Studio album by Hollyn and Weathrman
- Released: September 19, 2025
- Recorded: 2023–2025
- Genres: R&B, urban contemporary gospel
- Length: 50:40
- Label: Alienz Alive
- Producers: Elvin Shahbazian, Joel McNeill, John McNeill (Weathrman)

Hollyn chronology
| Christmas Morning Magic (2023) | Theology of Beauty: Fall (2025) | Theology of Beauty: Winter (2026) |

Weathrman chronology
| Alone Together: Original Motion Picture Soundtrack (2024) | Theology of Beauty: Fall (2025) | Theology of Beauty: Winter (2026) |

Singles from Theology of Beauty: Fall
- "Blackberry" Released: September 24, 2025; "Aren't We All" Released: January 16, 2026;

= Theology of Beauty: Fall =

Theology of Beauty: Fall is a collaborative studio album by American recording artist Hollyn and collective Weathrman. It was released September 19, 2025, through Rodney Jerkins' gospel label, Alienz Alive. It is the first in a four-part seasonal concept-album project recorded by Hollyn and produced exclusively by Grammy-award winning production group, Weathrman. Theology of Beauty: Fall leans heavily into R&B and gospel influences, with lyrical themes representing fall and sadness.

== Background ==
Hollyn first worked with production group Weathrman in 2017 on the song "Girl", which appeared on her debut album, One-Way Conversations. In 2018 the pair collaborated on another song, "5am in Tennessee", which was included on Weathrman's Winter EP; Hollyn cites both songs as among her favorite releases, something that ultimately led her to collaborating with the group again. After leaving Gotee Records and releasing independently, Hollyn and her family moved to Philadelphia, Pennsylvania in 2023 to begin working with Weathrman.

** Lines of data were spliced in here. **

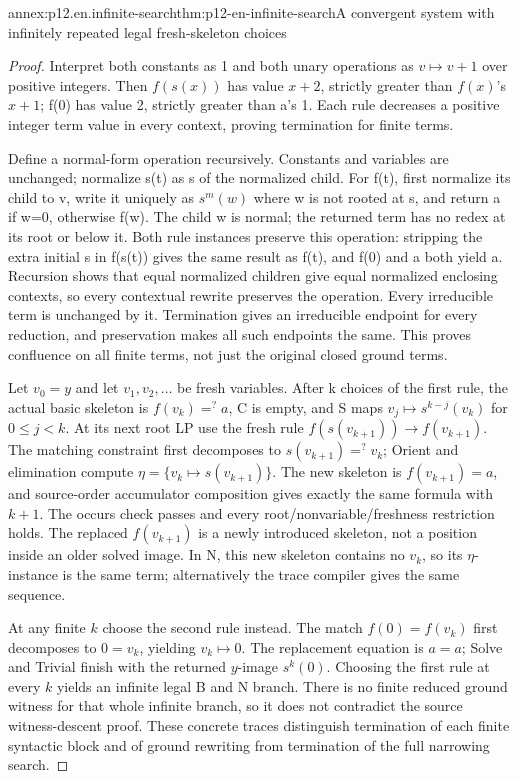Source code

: \begin{annexitem}{annex:p12.en.infinite-search}{thm:p12-en-infinite-search}{A convergent system with infinitely repeated legal fresh-skeleton choices}
\begin{proof}
Interpret both constants as 1 and both unary operations as
\(v\mapsto v+1\) over positive integers. Then
\(f(s(x))\) has value \(x+2\), strictly greater than
\(f(x)\)'s \(x+1\); f(0) has value 2, strictly greater
than a's 1. Each rule decreases a positive integer term value
in every context, proving termination for finite terms.

Define a normal-form operation recursively. Constants and variables
are unchanged; normalize s(t) as s of the normalized child.
For f(t), first normalize its child to v, write it uniquely as
\(s^m(w)\) where w is not rooted at s, and return a if w=0,
otherwise f(w). The child w is normal; the returned term has no
redex at its root or below it. Both rule instances preserve this
operation: stripping the extra initial s in f(s(t)) gives the
same result as f(t), and f(0) and a both yield a. Recursion
shows that equal normalized children give equal normalized enclosing
contexts, so every contextual rewrite preserves the operation.
Every irreducible term is unchanged by it. Termination gives an
irreducible endpoint for every reduction, and preservation makes
all such endpoints the same. This proves confluence on all
finite terms, not just the original closed ground terms.

Let \(v_0=y\) and let \(v_1,v_2,\ldots\) be fresh variables.
After k choices of the first rule, the actual basic skeleton is
\(f(v_k)=^{?}a\), C is empty, and S maps
\(v_j\mapsto s^{k-j}(v_k)\) for \(0\leq j<k\).
At its next root LP use the fresh rule
\(f(s(v_{k+1}))\to f(v_{k+1})\).
The matching constraint first decomposes to
\(s(v_{k+1})=^{?}v_k\); Orient and elimination compute
\(\eta=\{v_k\mapsto s(v_{k+1})\}\).
The new skeleton is \(f(v_{k+1})=a\), and source-order accumulator
composition gives exactly the same formula with \(k+1\). The occurs
check passes and every root/nonvariable/freshness restriction holds.
The replaced \(f(v_{k+1})\) is a newly introduced skeleton, not a
position inside an older solved image. In N, this new skeleton
contains no \(v_k\), so its \(\eta\)-instance is the same
term; alternatively the trace compiler gives the same sequence.

At any finite \(k\) choose the second rule instead. The match
\(f(0)=f(v_k)\) first decomposes to \(0=v_k\), yielding
\(v_k\mapsto0\). The replacement equation is \(a=a\); Solve
and Trivial finish with the returned \(y\)-image \(s^k(0)\).
Choosing the first rule at every \(k\) yields an infinite legal B
and N branch. There is no finite reduced ground witness for
that whole infinite branch, so it does not contradict the
source witness-descent proof. These concrete traces distinguish
termination of each finite syntactic block and of ground rewriting
from termination of the full narrowing search.


\end{proof}
\end{annexitem}
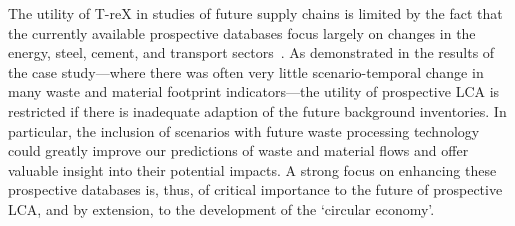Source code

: The utility of T-reX in studies of future supply chains is limited by the fact that the currently available prospective databases focus largely on changes in the energy, steel, cement, and transport sectors~\citep{sacchi2023premisedocs}. As demonstrated in the results of the case study---where there was often very little scenario-temporal change in many waste and material footprint indicators---the utility of prospective LCA is restricted if there is inadequate adaption of the future background inventories. In particular, the inclusion of scenarios with future waste processing technology could greatly improve our predictions of waste and material flows and offer valuable insight into their potential impacts\citep{bisinella2024wastelca}. A strong focus on enhancing these prospective databases is, thus, of critical importance to the future of prospective LCA, and by extension, to the development of the `circular economy'.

On September 30, 2024, Hollyn officially revealed she had been collaborating with Weathrman via a video posted to social media and YouTube. The announcement was followed by several stand-alone singles, "Curse / Rain", "Could've Been Better" and "Trees", all released in late 2024. In early September 2025, Hollyn began posting studio clips and teaser videos; hinting at a larger project and revealing a release date for September 19, 2025. A day prior to the release, Rodney Jerkins announced he had signed both Hollyn & Weathrman to his gospel label, Alienz Alive, which would support the release of Theology of Beauty: Fall. Hollyn also confirmed Fall as part of a larger, four-part anthology album series, with overarching seasonal themes, all to be released through Alienz Alive.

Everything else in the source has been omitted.